Information shown ::
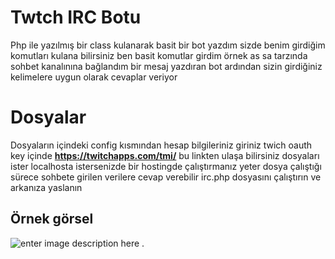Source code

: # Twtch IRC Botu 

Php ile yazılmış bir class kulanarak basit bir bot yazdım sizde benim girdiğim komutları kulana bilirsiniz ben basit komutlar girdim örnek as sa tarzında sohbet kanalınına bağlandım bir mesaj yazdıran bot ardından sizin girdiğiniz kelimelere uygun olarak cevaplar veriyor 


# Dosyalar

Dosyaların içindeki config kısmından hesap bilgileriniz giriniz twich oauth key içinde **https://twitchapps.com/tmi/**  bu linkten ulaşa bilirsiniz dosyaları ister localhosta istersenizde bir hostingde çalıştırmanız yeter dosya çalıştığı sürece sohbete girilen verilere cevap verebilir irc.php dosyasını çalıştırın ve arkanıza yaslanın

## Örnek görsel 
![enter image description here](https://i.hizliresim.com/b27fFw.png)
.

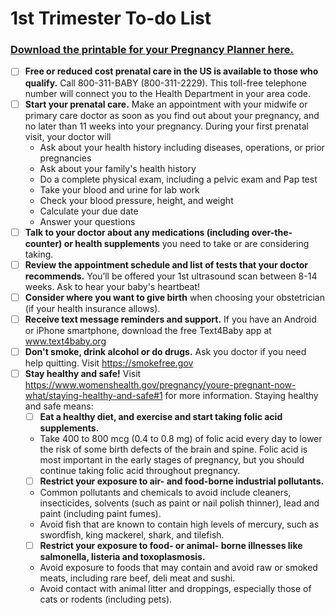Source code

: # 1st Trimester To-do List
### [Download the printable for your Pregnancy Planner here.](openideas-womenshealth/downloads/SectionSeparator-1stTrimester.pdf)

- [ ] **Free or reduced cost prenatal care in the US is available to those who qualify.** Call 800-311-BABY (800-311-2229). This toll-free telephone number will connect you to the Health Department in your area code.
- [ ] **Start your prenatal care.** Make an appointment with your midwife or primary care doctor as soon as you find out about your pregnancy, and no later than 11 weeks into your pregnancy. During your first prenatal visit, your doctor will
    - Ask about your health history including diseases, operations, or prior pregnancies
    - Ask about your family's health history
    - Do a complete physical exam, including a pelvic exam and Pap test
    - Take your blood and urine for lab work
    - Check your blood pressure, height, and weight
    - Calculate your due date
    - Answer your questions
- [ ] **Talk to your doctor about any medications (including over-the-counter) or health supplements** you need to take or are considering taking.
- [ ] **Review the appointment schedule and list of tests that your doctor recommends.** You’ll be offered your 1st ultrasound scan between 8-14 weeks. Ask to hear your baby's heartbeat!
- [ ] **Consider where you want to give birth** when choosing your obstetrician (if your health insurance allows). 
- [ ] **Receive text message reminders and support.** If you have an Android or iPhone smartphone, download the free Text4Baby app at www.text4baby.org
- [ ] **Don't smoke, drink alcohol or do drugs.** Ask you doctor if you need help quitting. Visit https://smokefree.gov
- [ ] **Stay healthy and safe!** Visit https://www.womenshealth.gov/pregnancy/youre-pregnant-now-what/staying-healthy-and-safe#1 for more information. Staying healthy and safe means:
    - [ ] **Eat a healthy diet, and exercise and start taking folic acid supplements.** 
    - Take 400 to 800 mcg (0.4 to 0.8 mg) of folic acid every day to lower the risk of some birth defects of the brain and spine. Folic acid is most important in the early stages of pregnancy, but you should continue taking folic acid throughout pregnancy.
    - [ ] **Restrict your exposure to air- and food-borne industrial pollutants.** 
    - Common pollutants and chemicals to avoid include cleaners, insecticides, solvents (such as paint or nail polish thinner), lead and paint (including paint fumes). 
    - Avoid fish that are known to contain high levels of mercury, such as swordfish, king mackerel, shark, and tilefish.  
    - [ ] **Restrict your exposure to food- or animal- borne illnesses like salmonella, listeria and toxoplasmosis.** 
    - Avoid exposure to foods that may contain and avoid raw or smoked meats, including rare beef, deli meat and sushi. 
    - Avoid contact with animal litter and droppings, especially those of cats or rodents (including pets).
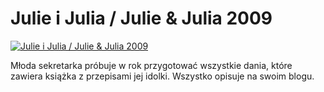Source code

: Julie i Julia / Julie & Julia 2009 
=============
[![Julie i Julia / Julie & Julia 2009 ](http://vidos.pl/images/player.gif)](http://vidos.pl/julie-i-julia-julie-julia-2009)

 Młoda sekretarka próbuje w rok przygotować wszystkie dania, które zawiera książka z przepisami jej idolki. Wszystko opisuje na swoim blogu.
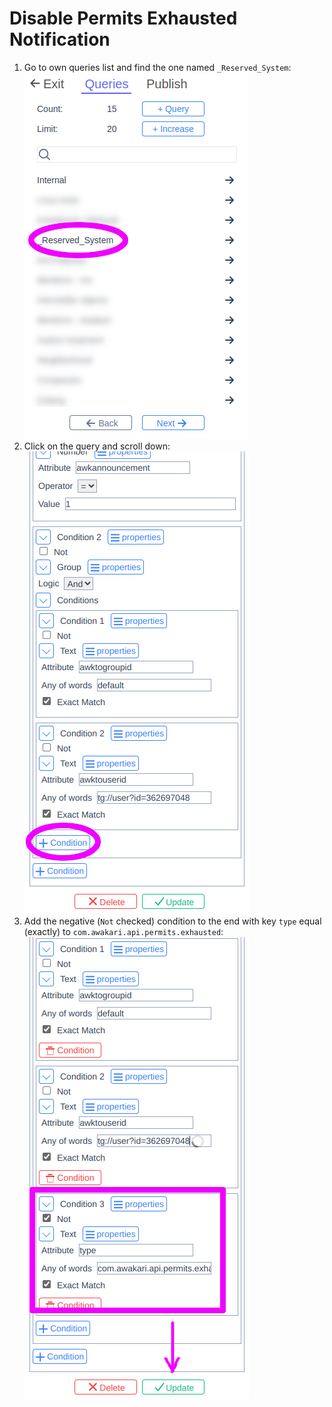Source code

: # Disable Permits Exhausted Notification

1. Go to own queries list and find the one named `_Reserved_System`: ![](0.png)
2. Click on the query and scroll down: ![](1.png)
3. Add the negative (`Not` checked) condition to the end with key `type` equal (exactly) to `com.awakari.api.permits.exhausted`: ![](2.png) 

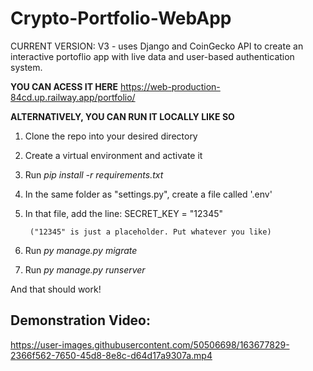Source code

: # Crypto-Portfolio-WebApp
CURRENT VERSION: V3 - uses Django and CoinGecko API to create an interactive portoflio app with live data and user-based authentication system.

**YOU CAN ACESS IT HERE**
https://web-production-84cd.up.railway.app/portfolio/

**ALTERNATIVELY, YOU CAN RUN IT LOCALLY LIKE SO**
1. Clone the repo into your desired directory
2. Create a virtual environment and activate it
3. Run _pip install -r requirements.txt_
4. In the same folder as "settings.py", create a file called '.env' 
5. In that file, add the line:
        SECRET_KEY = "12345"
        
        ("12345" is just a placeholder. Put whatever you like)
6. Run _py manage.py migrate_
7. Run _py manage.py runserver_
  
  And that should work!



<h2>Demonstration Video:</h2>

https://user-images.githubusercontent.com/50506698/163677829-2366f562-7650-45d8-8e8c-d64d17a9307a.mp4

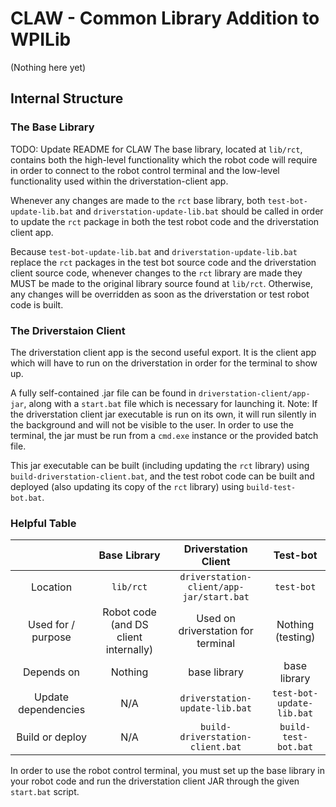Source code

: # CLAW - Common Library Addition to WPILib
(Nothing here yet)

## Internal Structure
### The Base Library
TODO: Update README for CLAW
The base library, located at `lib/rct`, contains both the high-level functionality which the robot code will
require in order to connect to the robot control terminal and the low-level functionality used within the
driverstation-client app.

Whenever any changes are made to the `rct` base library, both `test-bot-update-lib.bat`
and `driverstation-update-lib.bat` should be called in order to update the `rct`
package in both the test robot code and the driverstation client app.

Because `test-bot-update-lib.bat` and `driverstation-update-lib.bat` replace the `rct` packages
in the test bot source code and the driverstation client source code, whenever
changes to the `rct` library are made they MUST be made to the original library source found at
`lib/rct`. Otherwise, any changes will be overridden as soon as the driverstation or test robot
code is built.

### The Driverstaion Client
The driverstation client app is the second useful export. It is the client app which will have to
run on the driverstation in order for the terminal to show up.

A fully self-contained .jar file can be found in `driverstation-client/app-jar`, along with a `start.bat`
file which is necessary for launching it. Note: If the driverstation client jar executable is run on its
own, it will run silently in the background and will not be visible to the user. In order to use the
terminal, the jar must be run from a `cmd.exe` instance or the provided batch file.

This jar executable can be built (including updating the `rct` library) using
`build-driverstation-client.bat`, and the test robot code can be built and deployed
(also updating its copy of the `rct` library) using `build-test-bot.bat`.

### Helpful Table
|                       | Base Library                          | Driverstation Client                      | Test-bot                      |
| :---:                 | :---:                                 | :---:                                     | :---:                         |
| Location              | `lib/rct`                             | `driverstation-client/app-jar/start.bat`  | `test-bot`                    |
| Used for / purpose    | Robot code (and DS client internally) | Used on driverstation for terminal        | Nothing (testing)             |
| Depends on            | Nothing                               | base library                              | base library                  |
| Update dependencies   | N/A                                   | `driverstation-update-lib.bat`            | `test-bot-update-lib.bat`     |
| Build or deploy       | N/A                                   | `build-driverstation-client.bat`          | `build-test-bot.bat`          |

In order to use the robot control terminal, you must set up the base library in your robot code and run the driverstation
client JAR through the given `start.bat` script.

Assigned task :: Leave out all pictures and output each line exactly, from the top of the records through the line that holds "Trimester To-do List".

Task answer ::
Source code

: # Twtch IRC Botu 

Php ile yazılmış bir class kulanarak basit bir bot yazdım sizde benim girdiğim komutları kulana bilirsiniz ben basit komutlar girdim örnek as sa tarzında sohbet kanalınına bağlandım bir mesaj yazdıran bot ardından sizin girdiğiniz kelimelere uygun olarak cevaplar veriyor 


# Dosyalar

Dosyaların içindeki config kısmından hesap bilgileriniz giriniz twich oauth key içinde **https://twitchapps.com/tmi/**  bu linkten ulaşa bilirsiniz dosyaları ister localhosta istersenizde bir hostingde çalıştırmanız yeter dosya çalıştığı sürece sohbete girilen verilere cevap verebilir irc.php dosyasını çalıştırın ve arkanıza yaslanın

## Örnek görsel 
![enter image description here](https://i.hizliresim.com/b27fFw.png)
.

Source code

: # 1st Trimester To-do List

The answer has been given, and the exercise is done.